Copy out each line of the material in which the word "לבנות" appears.

○ ○ ○ ○ ○

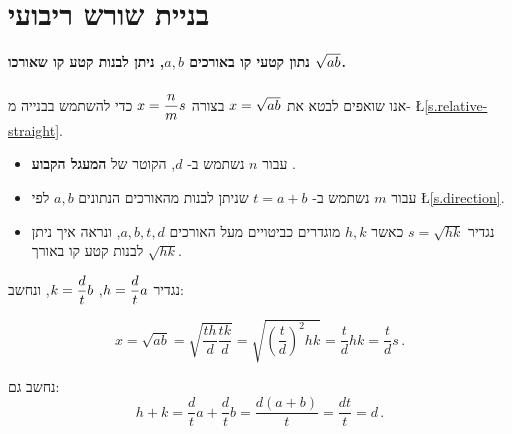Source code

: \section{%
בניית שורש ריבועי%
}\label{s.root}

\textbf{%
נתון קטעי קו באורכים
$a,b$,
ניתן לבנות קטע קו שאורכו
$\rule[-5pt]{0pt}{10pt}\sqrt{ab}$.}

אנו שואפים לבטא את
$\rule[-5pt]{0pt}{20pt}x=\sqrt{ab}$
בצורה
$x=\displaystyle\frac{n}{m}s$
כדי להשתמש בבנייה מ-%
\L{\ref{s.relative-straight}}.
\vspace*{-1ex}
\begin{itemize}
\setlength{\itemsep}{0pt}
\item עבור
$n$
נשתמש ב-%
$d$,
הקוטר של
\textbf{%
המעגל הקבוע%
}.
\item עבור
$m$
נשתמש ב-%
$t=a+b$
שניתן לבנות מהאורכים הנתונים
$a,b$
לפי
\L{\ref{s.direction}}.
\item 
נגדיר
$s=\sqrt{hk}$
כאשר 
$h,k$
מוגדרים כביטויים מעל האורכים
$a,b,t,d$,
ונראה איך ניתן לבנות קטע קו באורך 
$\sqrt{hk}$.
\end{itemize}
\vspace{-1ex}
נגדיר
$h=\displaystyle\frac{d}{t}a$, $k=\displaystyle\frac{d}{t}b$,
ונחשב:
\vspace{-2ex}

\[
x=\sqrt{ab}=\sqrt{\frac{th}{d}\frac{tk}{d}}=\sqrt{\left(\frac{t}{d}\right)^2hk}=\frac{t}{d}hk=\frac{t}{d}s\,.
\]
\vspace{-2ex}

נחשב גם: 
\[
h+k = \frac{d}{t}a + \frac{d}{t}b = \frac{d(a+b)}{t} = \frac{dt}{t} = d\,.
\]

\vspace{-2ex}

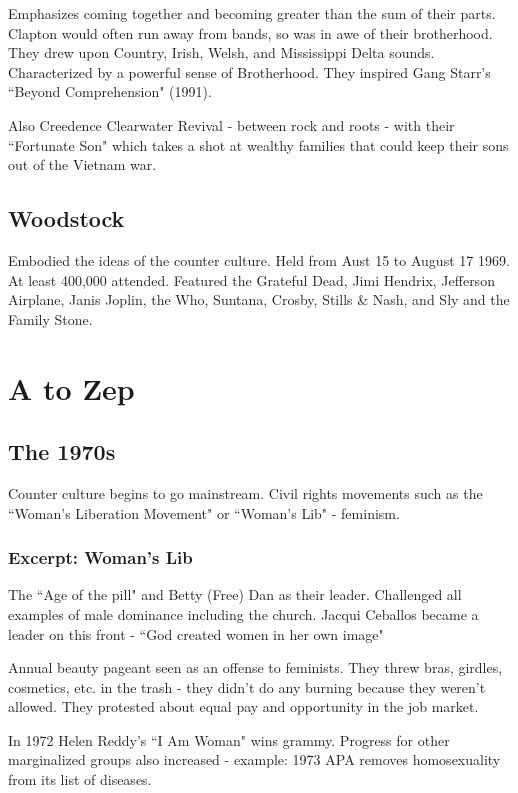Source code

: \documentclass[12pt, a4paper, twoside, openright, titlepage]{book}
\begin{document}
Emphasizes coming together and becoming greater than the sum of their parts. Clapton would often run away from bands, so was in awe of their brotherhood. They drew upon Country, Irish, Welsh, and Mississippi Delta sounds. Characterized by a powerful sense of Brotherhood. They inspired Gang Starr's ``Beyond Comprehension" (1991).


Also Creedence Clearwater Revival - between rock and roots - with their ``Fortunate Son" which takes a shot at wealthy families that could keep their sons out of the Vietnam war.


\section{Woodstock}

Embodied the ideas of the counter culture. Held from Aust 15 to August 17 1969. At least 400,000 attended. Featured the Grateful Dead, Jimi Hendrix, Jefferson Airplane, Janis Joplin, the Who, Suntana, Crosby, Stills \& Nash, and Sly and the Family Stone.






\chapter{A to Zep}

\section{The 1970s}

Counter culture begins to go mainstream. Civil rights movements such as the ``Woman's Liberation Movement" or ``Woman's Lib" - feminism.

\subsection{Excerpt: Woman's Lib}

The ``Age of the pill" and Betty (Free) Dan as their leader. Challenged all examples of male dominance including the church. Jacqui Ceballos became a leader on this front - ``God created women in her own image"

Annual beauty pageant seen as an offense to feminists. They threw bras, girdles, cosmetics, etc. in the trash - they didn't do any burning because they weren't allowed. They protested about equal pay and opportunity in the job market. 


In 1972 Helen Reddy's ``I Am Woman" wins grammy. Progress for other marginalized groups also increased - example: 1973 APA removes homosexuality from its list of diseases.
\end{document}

○ ○ ○ ○ ○

▶ _ANSWER SPACE_:
ניתן לבנות קטע קו שאורכו
שניתן לבנות מהאורכים הנתונים
ונראה איך ניתן לבנות קטע קו באורך 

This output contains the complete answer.